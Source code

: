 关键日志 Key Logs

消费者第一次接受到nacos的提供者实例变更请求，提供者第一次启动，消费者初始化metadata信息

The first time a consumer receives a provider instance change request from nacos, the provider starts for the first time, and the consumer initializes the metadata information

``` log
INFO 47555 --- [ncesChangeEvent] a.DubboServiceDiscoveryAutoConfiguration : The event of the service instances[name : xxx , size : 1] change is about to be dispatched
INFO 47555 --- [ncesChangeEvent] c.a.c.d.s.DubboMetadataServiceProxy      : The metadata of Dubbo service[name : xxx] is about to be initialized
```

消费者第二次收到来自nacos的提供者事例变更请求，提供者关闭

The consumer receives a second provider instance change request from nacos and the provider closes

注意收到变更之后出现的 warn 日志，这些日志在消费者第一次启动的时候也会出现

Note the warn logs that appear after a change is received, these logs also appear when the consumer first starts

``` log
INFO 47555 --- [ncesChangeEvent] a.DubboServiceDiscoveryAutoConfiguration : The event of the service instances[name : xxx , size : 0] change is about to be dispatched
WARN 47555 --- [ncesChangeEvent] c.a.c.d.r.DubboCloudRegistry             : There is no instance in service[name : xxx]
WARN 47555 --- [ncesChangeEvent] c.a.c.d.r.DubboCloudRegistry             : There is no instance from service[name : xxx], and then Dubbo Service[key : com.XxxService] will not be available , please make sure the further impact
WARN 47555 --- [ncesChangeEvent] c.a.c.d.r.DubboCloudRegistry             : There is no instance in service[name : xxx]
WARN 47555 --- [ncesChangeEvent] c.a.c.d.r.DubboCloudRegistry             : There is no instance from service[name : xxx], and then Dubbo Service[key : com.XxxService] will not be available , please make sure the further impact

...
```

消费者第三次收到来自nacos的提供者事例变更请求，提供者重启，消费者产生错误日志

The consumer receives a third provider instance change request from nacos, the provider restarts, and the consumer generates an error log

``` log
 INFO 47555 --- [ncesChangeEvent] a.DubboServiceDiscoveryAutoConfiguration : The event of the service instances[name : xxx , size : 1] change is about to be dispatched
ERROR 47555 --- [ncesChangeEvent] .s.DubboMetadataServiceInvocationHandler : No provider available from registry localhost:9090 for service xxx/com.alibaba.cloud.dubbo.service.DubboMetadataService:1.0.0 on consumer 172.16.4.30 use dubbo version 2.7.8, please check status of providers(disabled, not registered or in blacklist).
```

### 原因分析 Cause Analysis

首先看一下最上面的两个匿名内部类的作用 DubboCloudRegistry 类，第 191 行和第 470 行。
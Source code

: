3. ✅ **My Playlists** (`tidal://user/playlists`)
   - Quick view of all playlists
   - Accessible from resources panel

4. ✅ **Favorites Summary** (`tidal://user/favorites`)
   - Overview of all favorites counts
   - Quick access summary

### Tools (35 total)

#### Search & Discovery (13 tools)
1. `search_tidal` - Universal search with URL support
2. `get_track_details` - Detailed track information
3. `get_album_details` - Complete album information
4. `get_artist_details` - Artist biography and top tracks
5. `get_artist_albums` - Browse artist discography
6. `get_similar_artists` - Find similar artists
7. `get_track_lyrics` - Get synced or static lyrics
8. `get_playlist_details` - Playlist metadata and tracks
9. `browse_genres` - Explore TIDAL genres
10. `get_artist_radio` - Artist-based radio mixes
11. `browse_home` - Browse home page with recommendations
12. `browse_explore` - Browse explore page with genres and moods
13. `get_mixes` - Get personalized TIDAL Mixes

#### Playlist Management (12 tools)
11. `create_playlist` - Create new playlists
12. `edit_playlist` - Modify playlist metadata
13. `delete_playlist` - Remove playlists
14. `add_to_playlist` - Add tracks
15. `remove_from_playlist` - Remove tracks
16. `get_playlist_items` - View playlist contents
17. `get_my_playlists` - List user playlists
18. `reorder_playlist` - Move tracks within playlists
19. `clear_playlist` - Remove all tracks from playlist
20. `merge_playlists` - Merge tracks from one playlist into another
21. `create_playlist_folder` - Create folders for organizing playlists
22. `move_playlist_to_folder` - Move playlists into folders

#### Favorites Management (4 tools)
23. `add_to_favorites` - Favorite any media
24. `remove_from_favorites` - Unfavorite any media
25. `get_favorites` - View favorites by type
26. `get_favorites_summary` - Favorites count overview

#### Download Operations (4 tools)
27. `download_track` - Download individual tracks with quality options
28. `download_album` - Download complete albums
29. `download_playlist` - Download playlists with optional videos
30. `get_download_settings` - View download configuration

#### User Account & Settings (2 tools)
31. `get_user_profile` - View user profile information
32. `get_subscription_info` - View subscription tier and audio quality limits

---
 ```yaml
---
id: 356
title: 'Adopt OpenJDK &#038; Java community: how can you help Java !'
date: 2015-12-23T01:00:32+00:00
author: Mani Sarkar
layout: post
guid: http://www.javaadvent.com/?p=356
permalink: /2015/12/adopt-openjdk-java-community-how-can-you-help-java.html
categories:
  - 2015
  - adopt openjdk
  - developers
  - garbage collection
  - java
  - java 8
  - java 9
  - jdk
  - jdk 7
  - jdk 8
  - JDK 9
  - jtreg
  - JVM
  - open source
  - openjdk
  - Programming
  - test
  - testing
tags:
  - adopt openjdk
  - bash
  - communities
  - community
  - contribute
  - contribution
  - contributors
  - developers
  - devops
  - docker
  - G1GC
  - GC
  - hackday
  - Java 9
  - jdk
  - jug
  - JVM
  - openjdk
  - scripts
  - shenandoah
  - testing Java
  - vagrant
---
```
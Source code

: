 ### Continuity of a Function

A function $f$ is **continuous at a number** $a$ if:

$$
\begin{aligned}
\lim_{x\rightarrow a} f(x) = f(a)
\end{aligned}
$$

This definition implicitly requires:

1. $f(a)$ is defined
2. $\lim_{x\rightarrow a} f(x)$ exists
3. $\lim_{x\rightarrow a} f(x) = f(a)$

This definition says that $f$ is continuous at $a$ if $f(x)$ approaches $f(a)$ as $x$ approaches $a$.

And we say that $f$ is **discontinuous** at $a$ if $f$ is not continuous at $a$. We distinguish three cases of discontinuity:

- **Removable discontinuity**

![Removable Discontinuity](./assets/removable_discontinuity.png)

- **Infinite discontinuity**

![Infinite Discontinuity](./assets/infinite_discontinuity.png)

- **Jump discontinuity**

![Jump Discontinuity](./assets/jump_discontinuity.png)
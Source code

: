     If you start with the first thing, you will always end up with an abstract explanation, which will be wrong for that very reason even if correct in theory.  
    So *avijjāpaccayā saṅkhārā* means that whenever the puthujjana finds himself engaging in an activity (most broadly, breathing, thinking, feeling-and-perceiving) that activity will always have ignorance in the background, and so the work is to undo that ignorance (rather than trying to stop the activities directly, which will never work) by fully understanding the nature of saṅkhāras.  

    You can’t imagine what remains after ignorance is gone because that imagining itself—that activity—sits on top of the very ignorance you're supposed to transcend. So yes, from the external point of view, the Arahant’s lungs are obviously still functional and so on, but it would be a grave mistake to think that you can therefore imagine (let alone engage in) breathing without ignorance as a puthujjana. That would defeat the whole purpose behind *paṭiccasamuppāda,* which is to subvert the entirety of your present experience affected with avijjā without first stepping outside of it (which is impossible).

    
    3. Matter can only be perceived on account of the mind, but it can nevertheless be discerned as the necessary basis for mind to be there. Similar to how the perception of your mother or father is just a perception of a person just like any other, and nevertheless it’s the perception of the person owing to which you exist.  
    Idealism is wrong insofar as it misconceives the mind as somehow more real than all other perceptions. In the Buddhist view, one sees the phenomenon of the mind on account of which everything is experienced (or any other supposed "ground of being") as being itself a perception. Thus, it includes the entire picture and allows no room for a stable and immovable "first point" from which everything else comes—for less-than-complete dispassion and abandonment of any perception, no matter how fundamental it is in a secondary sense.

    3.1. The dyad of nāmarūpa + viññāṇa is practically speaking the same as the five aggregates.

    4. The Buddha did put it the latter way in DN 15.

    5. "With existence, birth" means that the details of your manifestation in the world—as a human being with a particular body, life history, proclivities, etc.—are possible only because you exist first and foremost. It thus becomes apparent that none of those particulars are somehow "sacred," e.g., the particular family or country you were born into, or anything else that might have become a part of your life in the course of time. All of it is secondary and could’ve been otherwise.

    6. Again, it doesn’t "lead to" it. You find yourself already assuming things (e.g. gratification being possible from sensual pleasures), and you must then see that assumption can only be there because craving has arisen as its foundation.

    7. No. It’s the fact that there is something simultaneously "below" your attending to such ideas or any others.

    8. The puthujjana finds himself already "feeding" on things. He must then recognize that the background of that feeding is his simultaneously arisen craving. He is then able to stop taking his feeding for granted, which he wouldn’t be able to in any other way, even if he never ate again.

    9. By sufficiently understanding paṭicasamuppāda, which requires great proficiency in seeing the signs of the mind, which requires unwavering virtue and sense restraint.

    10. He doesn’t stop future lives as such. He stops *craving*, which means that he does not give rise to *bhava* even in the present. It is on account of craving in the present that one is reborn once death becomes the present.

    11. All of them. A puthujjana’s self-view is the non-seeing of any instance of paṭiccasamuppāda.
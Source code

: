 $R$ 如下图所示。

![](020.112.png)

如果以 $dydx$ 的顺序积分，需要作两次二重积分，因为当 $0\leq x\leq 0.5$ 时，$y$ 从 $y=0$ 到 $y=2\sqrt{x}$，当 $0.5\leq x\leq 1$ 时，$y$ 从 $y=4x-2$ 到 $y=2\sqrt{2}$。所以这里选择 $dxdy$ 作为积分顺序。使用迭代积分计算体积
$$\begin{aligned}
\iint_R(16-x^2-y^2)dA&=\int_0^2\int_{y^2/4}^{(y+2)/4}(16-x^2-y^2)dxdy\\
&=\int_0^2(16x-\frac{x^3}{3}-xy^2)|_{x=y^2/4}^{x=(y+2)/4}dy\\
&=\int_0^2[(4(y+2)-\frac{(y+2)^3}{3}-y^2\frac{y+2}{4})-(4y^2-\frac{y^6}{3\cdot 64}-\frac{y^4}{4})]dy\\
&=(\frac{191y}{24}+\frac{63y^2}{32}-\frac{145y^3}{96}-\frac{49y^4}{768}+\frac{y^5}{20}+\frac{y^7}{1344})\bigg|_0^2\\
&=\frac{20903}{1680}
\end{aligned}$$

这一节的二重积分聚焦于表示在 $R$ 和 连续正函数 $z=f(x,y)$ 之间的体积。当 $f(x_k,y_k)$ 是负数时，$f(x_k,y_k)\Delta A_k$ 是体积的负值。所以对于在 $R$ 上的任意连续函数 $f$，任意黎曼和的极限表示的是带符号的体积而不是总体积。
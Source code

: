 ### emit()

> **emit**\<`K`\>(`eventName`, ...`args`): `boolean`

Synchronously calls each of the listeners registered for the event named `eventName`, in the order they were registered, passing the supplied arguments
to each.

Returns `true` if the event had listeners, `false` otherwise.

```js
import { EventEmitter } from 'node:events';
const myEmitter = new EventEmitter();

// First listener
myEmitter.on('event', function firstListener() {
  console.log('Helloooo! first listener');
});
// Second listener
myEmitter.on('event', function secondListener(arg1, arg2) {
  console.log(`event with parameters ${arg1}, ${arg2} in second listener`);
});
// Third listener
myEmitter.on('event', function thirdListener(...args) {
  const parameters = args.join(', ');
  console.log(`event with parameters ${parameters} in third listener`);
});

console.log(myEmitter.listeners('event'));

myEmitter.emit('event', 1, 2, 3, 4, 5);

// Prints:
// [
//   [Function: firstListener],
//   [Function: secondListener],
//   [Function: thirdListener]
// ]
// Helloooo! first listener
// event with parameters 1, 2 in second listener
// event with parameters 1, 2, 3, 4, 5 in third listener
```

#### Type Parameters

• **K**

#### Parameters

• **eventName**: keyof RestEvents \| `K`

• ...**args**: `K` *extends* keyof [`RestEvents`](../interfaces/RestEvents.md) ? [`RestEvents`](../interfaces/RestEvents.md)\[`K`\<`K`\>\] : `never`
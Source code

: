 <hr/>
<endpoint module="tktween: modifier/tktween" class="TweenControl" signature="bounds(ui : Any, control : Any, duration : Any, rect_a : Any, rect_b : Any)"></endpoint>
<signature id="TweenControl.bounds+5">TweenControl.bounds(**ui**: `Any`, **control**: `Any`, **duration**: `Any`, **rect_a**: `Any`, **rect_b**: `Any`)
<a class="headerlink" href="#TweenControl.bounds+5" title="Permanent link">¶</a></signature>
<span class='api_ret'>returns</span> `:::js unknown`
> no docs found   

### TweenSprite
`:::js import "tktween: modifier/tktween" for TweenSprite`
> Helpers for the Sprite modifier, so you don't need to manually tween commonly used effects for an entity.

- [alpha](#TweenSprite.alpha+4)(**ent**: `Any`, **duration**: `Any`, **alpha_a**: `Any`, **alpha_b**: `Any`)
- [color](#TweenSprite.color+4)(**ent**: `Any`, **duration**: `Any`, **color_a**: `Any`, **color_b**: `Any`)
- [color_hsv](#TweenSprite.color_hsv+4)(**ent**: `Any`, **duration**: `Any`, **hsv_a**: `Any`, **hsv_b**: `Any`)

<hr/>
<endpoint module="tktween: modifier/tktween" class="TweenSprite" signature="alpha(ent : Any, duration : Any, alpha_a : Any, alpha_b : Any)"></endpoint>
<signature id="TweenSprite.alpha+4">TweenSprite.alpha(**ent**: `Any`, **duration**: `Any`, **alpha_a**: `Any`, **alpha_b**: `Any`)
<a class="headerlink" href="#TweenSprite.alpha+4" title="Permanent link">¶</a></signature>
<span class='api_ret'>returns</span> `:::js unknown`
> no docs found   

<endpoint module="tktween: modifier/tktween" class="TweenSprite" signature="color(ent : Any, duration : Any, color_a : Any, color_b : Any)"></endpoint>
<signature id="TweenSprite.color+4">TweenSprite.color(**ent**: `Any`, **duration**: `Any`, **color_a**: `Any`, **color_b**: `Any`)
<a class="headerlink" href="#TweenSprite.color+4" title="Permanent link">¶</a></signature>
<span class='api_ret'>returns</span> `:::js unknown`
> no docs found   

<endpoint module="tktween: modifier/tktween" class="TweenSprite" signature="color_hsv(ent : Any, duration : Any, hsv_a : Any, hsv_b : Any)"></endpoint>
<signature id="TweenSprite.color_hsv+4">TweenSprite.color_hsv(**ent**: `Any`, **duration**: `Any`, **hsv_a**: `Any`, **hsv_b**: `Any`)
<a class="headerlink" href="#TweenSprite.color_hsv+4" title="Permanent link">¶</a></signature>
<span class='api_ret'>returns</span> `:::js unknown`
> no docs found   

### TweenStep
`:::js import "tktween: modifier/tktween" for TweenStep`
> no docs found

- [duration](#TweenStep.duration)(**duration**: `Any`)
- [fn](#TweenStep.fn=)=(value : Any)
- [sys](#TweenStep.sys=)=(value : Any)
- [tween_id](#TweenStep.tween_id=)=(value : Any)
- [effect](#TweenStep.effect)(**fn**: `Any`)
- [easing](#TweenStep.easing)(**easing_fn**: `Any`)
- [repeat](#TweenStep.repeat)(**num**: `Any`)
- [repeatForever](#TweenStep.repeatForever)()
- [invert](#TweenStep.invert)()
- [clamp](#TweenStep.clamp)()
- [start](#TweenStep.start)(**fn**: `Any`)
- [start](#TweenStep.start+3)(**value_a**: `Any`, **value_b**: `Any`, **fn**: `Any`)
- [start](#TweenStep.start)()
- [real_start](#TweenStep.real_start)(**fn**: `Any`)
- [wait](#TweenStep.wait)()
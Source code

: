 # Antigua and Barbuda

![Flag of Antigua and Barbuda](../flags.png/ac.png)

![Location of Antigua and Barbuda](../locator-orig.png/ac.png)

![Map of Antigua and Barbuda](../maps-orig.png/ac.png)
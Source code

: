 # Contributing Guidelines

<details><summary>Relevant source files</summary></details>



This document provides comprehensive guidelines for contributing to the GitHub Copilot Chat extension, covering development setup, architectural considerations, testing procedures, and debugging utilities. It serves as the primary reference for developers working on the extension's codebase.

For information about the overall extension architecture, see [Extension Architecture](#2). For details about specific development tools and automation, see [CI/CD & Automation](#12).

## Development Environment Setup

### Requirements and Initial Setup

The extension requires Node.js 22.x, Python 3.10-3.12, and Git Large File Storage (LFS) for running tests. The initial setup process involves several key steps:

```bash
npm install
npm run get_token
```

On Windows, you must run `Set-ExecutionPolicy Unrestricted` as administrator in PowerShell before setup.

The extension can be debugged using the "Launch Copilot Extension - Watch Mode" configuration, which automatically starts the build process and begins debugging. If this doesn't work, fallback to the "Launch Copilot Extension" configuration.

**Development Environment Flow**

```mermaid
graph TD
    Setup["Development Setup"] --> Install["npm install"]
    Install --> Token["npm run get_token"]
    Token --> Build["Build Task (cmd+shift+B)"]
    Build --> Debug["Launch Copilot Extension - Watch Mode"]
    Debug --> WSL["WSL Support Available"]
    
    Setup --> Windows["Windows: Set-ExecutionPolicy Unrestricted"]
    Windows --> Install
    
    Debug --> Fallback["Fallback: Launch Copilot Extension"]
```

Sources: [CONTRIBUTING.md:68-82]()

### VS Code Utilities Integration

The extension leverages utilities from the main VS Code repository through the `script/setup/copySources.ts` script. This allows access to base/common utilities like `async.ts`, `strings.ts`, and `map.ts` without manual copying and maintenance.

= Problem description =
Would you please write out, exactly and with no other lines, the stretch of the listing above from the line containing "Favorites count overview" through the line containing "user profile information"?

= Problem solution =
26. `get_favorites_summary` - Favorites count overview

#### Download Operations (4 tools)
27. `download_track` - Download individual tracks with quality options
28. `download_album` - Download complete albums
29. `download_playlist` - Download playlists with optional videos
30. `get_download_settings` - View download configuration

#### User Account & Settings (2 tools)
31. `get_user_profile` - View user profile information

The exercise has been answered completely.